I remember vividly, from when my sister was dying back in 1997 in the second hospice in the world (link to my parents’ book full text), how important it was to my mother that when asked what she feared most, she was able to say “the death rattle” and that Dr. Robert Twycross was able to reassure her both of the insignificance of the sound, and that he would in any event make sure that it did not occur.
So, I found a new article by Doctor Sara Manning Peskin in the New York Times particularly powerful and empowering. Under the headline The Symptoms of Dying, Dr Peskin first points out that as the “letting go” gets closer, deaths become more and more similar.
You and I, one day we’ll die from the same thing. We’ll call it different names: cancer, diabetes, heart failure, stroke.
One organ will fail, then another. Or maybe all at once. We’ll become more similar to each other than to people who continue living with your original diagnosis or mine.
Dying has its own biology and symptoms. It’s a diagnosis in itself. While the weeks and days leading up to death can vary from person to person, the hours before death are similar across the vast majority of human afflictions.
Some symptoms, like the death rattle, air hunger and terminal agitation, appear agonizing, but aren’t usually uncomfortable for the dying person.

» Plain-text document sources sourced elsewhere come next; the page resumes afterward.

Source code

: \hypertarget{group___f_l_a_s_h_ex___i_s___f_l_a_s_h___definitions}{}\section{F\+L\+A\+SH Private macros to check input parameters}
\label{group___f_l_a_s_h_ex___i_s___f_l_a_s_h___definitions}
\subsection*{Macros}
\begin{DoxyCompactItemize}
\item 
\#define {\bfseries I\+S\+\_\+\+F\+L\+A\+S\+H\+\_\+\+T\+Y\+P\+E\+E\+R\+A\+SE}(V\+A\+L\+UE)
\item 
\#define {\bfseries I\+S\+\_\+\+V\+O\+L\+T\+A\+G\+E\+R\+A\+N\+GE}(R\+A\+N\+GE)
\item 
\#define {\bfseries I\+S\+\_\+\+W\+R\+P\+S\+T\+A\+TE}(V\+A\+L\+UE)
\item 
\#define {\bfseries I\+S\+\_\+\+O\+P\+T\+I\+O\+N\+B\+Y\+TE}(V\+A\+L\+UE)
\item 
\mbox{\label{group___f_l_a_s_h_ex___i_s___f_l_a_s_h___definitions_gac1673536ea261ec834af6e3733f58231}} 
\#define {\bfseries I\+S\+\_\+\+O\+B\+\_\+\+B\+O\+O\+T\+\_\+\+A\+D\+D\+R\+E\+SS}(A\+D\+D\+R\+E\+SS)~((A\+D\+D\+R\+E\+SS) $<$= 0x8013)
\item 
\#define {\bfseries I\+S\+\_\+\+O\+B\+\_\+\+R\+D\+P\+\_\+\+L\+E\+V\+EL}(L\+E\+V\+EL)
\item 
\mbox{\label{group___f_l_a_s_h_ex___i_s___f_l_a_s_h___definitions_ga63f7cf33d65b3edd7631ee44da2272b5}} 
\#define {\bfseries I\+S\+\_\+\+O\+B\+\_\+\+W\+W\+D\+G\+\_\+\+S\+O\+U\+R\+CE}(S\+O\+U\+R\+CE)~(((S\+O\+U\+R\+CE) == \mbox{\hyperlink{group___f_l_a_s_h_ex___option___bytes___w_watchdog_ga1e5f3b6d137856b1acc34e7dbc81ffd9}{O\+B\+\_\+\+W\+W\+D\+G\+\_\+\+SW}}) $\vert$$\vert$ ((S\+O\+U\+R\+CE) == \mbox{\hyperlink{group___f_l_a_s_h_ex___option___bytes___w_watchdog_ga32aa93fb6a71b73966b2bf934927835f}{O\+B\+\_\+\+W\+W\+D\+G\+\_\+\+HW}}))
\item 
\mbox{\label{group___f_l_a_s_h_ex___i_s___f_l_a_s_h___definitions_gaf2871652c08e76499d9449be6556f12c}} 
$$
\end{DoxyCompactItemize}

They are well-treated with medications. With hospice availability increasing worldwide, it is rare to die in pain.
And, PLEASE PLEASE, note that last sentence. Only a couple of days ago, at dinner at our retirement community, it turned out that several of our friends, informed, educated, with great access to services, still had no confidence that they would have a “good death.”
The article (which is the first of two) then goes on to outline those various stages and symptoms the body may face: The Death Rattle, Air Hunger, and (the wrongly named) Terminal Agitation, and how they are addressed.
I guess the reason I find this relevant to patient partnering is that I think it is really important for anybody facing serious illness to be given information about all of this as soon as possible. Having that on the table — or at least the general reassurance that it can all be managed when the time comes, will just make it far easier for an honest cooperative partnering discussion about whatever else needs to be engaged. My guess is that most of those providing care will also become more relaxed when they know that patient and family want to know what will happen, and are willing to share their worries and have them addressed.